Saturday, February 02, 2013

How to Help A Person with Aphasia Express Themselves
by Barbara B. Shadden




The many different forms of aphasia are most apparent when we listen to what the person says.  Meet three different stroke survivors - each with aphasia.  All three are trying to ask a family member to take them to the mall for shopping.
Nancy: “What I’d like is for you to take me to…the…to the….you know…the place with areas you can go into and buy stuff.” 
Roberto:  “It would be good if you could do it so we could go to the minda for some potting.” 
Craig: ”Uh…uh…car…uh…store?
Nancy has word-finding problems (anomia). Most people with aphasia experience this. It happens to all of us occasionally (e.g., when someone’s name is on the tip of your tongue), but word-finding problems in aphasia interfere with everyday conversations. Anomia can be mild, like in Nancy’s case. You sometimes see someone talking around the word (called circumlocution) as a way to get the meaning across. Anomia can also be so severe that the individual cannot find most of the content words they need to communicate their thoughts.

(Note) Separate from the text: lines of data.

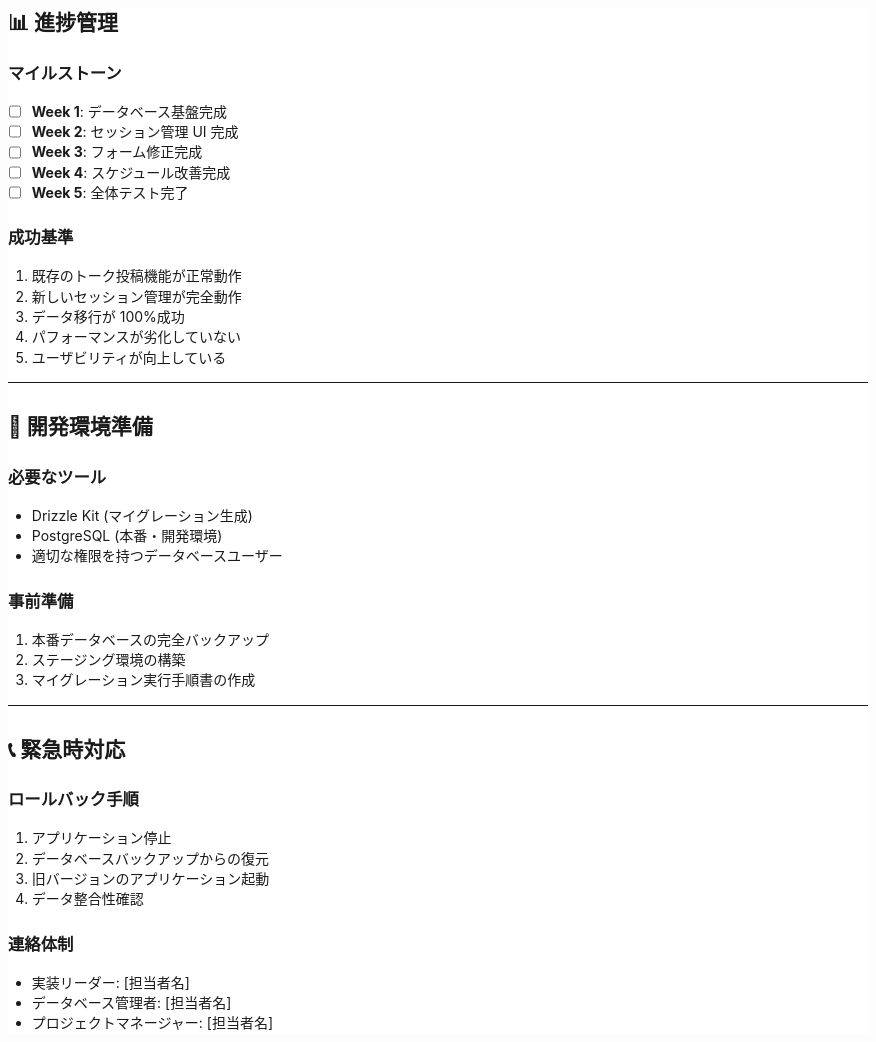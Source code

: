 
## 📊 進捗管理

### **マイルストーン**

- [ ] **Week 1**: データベース基盤完成
- [ ] **Week 2**: セッション管理 UI 完成
- [ ] **Week 3**: フォーム修正完成
- [ ] **Week 4**: スケジュール改善完成
- [ ] **Week 5**: 全体テスト完了

### **成功基準**

1. 既存のトーク投稿機能が正常動作
2. 新しいセッション管理が完全動作
3. データ移行が 100%成功
4. パフォーマンスが劣化していない
5. ユーザビリティが向上している

---

## 🔧 開発環境準備

### **必要なツール**

- Drizzle Kit (マイグレーション生成)
- PostgreSQL (本番・開発環境)
- 適切な権限を持つデータベースユーザー

### **事前準備**

1. 本番データベースの完全バックアップ
2. ステージング環境の構築
3. マイグレーション実行手順書の作成

---

## 📞 緊急時対応

### **ロールバック手順**

1. アプリケーション停止
2. データベースバックアップからの復元
3. 旧バージョンのアプリケーション起動
4. データ整合性確認

### **連絡体制**

- 実装リーダー: [担当者名]
- データベース管理者: [担当者名]
- プロジェクトマネージャー: [担当者名]
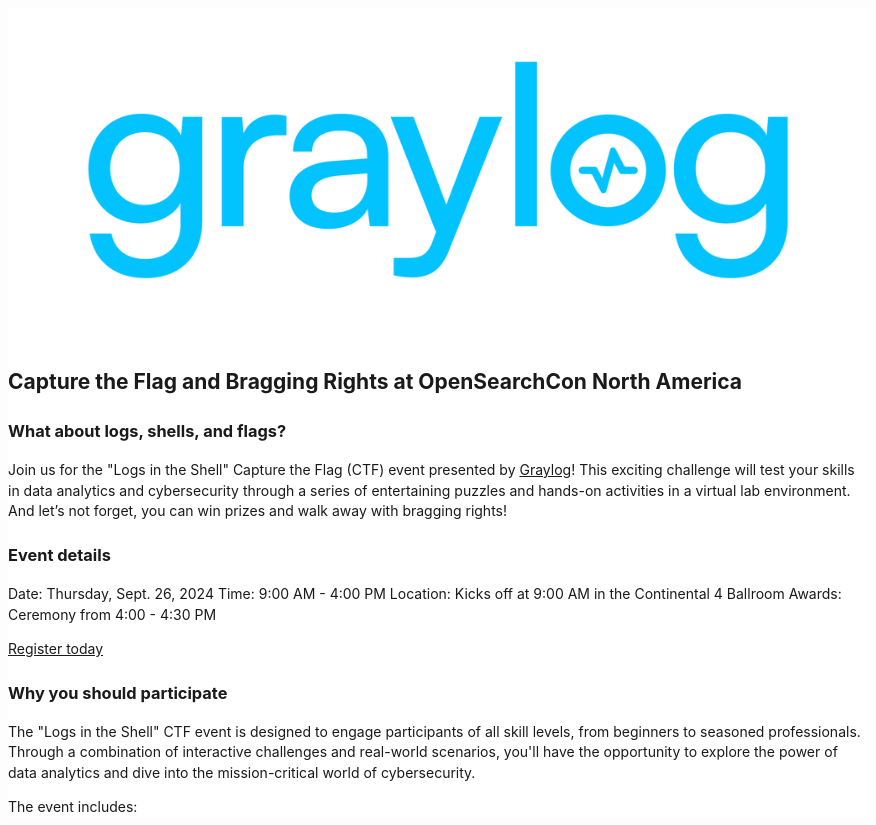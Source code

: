   <img width="100%" src="/assets/media/partners/graylog/graylog.png">
</div>
</div>


## Capture the Flag and Bragging Rights at OpenSearchCon North America

### What  about logs, shells, and flags?

Join us for the "Logs in the Shell" Capture the Flag (CTF) event presented by [Graylog](https://opensearch.org/partners/graylog.html)! This exciting challenge will test your skills in data analytics and cybersecurity through a series of entertaining puzzles and hands-on activities in a virtual lab environment. And let’s not forget, you can win prizes and walk away with bragging rights!


### Event details

Date:  Thursday, Sept. 26, 2024
Time:  9:00 AM - 4:00 PM
Location: Kicks off at 9:00 AM in the Continental 4 Ballroom
Awards: Ceremony from 4:00 - 4:30 PM

<a role="button" target="_blank" class="btn btn-primary" href="https://airtable.com/appWltifOss0C1Ze3/pagKjDHOEPqWvQDnw/form">Register today</a>



### Why you should participate

The "Logs in the Shell" CTF event is designed to engage participants of all skill levels, from beginners to seasoned professionals. Through a combination of interactive challenges and real-world scenarios, you'll have the opportunity to explore the power of data analytics and dive into the mission-critical world of cybersecurity.

The event includes:
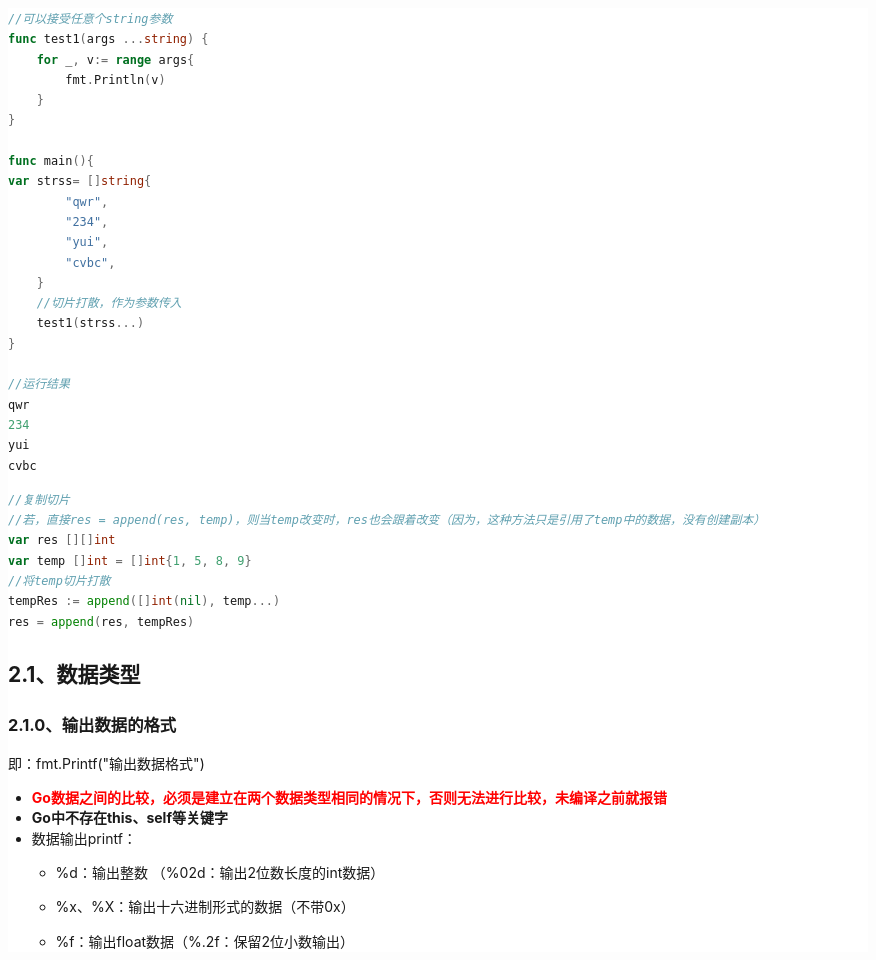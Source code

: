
 ```go
//可以接受任意个string参数
func test1(args ...string) { 
    for _, v:= range args{
        fmt.Println(v)
    }
}

func main(){
var strss= []string{
        "qwr",
        "234",
        "yui",
        "cvbc",
    }
    //切片打散，作为参数传入
    test1(strss...) 
}

//运行结果
qwr
234
yui
cvbc
```



```go
//复制切片
//若，直接res = append(res, temp)，则当temp改变时，res也会跟着改变（因为，这种方法只是引用了temp中的数据，没有创建副本）
var res [][]int
var temp []int = []int{1, 5, 8, 9}
//将temp切片打散
tempRes := append([]int(nil), temp...)
res = append(res, tempRes)
```



## 2.1、数据类型

### 2.1.0、输出数据的格式

即：fmt.Printf("输出数据格式")

- **<font color='red'>Go数据之间的比较，必须是建立在两个数据类型相同的情况下，否则无法进行比较，未编译之前就报错</font>**
- **Go中不存在this、self等关键字**
- 数据输出printf：
  - %d：输出整数  （%02d：输出2位数长度的int数据）
  
  - %x、%X：输出十六进制形式的数据（不带0x）
  
  - %f：输出float数据（%.2f：保留2位小数输出）
  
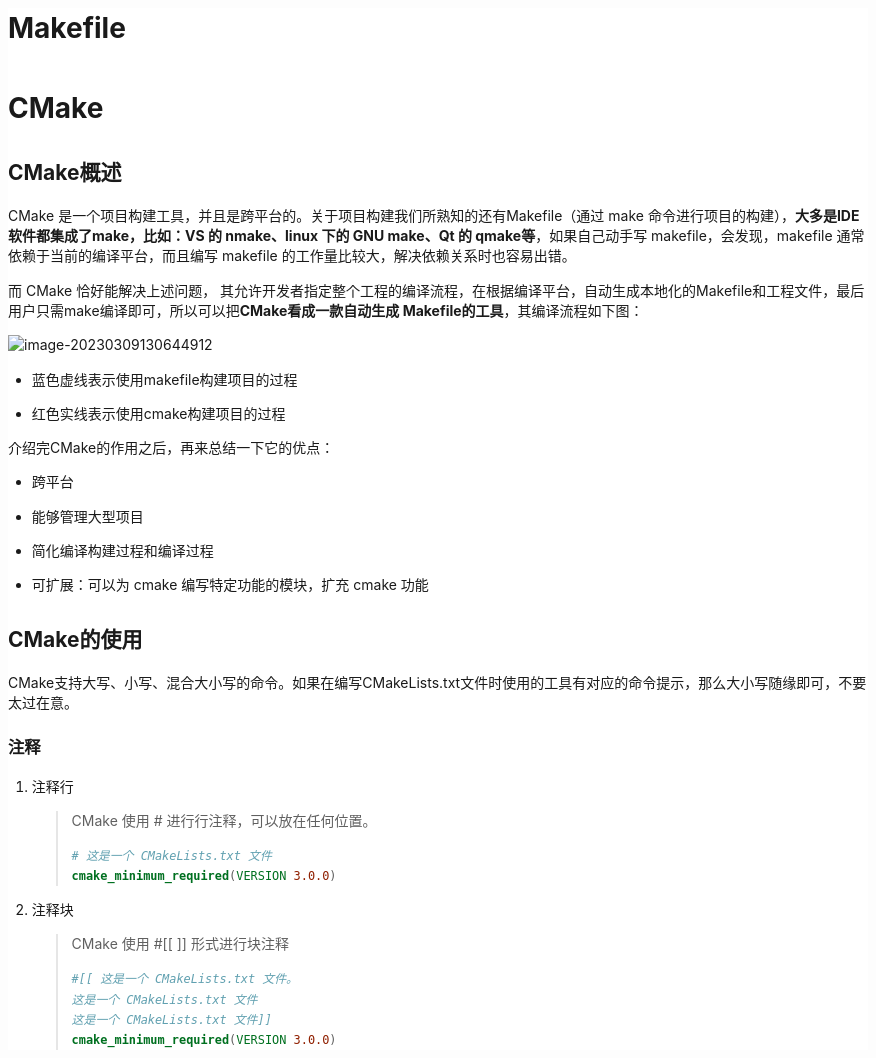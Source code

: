 # Makefile



# CMake

## CMake概述

CMake 是一个项目构建工具，并且是跨平台的。关于项目构建我们所熟知的还有Makefile（通过 make 命令进行项目的构建），**大多是IDE软件都集成了make，比如：VS 的 nmake、linux 下的 GNU make、Qt 的 qmake等**，如果自己动手写 makefile，会发现，makefile 通常依赖于当前的编译平台，而且编写 makefile 的工作量比较大，解决依赖关系时也容易出错。

而 CMake 恰好能解决上述问题， 其允许开发者指定整个工程的编译流程，在根据编译平台，自动生成本地化的Makefile和工程文件，最后用户只需make编译即可，所以可以把**CMake看成一款自动生成 Makefile的工具**，其编译流程如下图：


![image-20230309130644912](https://subingwen.cn/cmake/CMake-primer/image-20230309130644912.png)



- 蓝色虚线表示使用makefile构建项目的过程

- 红色实线表示使用cmake构建项目的过程

介绍完CMake的作用之后，再来总结一下它的优点：

- 跨平台

- 能够管理大型项目
- 简化编译构建过程和编译过程
- 可扩展：可以为 cmake 编写特定功能的模块，扩充 cmake 功能

## CMake的使用

CMake支持大写、小写、混合大小写的命令。如果在编写CMakeLists.txt文件时使用的工具有对应的命令提示，那么大小写随缘即可，不要太过在意。

### 注释

1. 注释行

   > CMake 使用 # 进行行注释，可以放在任何位置。
   >
   > ```cmake
   > # 这是一个 CMakeLists.txt 文件
   > cmake_minimum_required(VERSION 3.0.0)
   > ```
   >
   > 

2. 注释块

   > CMake 使用 #[[ ]] 形式进行块注释
   >
   > ```cmake
   > #[[ 这是一个 CMakeLists.txt 文件。
   > 这是一个 CMakeLists.txt 文件
   > 这是一个 CMakeLists.txt 文件]]
   > cmake_minimum_required(VERSION 3.0.0)
   > 
   > ```
   >
   > 
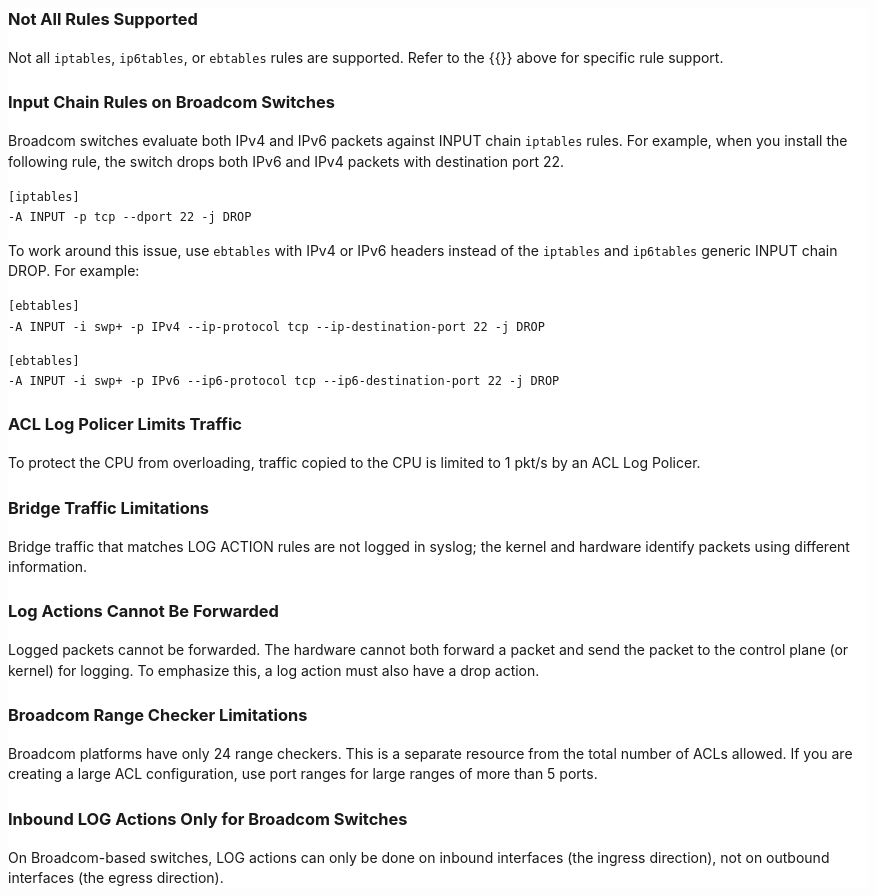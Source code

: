### Not All Rules Supported

Not all `iptables`, `ip6tables`, or `ebtables` rules are supported. Refer to the {{<link url="#iptables-and-ip6tables-rule-support" text="Supported Rules section">}} above for specific rule support.

### Input Chain Rules on Broadcom Switches

Broadcom switches evaluate both IPv4 and IPv6 packets against INPUT chain `iptables` rules. For example, when you install the following rule, the switch drops both IPv6 and IPv4 packets with destination port 22.

```
[iptables]
-A INPUT -p tcp --dport 22 -j DROP
```

To work around this issue, use `ebtables` with IPv4 or IPv6 headers instead of the `iptables` and `ip6tables` generic INPUT chain DROP. For example:

```
[ebtables]
-A INPUT -i swp+ -p IPv4 --ip-protocol tcp --ip-destination-port 22 -j DROP
```

```
[ebtables]
-A INPUT -i swp+ -p IPv6 --ip6-protocol tcp --ip6-destination-port 22 -j DROP
```

### ACL Log Policer Limits Traffic

To protect the CPU from overloading, traffic copied to the CPU is limited to 1 pkt/s by an ACL Log Policer.

### Bridge Traffic Limitations

Bridge traffic that matches LOG ACTION rules are not logged in syslog; the kernel and hardware identify packets using different information.

### Log Actions Cannot Be Forwarded

Logged packets cannot be forwarded. The hardware cannot both forward a packet and send the packet to the control plane (or kernel) for logging. To emphasize this, a log action must also have a drop action.

### Broadcom Range Checker Limitations

Broadcom platforms have only 24 range checkers. This is a separate resource from the total number of ACLs allowed. If you are creating a large ACL configuration, use port ranges for large ranges of more than 5 ports.

### Inbound LOG Actions Only for Broadcom Switches

On Broadcom-based switches, LOG actions can only be done on inbound interfaces (the ingress direction), not on outbound interfaces (the egress direction).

Roberto has what is called fluent aphasia.  For people with fluent aphasias, the words come out easily with seemingly normal intonation and grammar. However, the speech is sometimes described as being “empty.”  Roberto’s use of the word “it” as a replacement for a content word is a good example of this.  We also find people with fluent aphasia seem to be using words that don’t make sense in the middle of their sentences (“minda” and “potting” above are examples of these paraphasias). When fluent aphasia is severe, expressive language is sometimes described as jargon - it sounds like it should be making sense, but it doesn’t.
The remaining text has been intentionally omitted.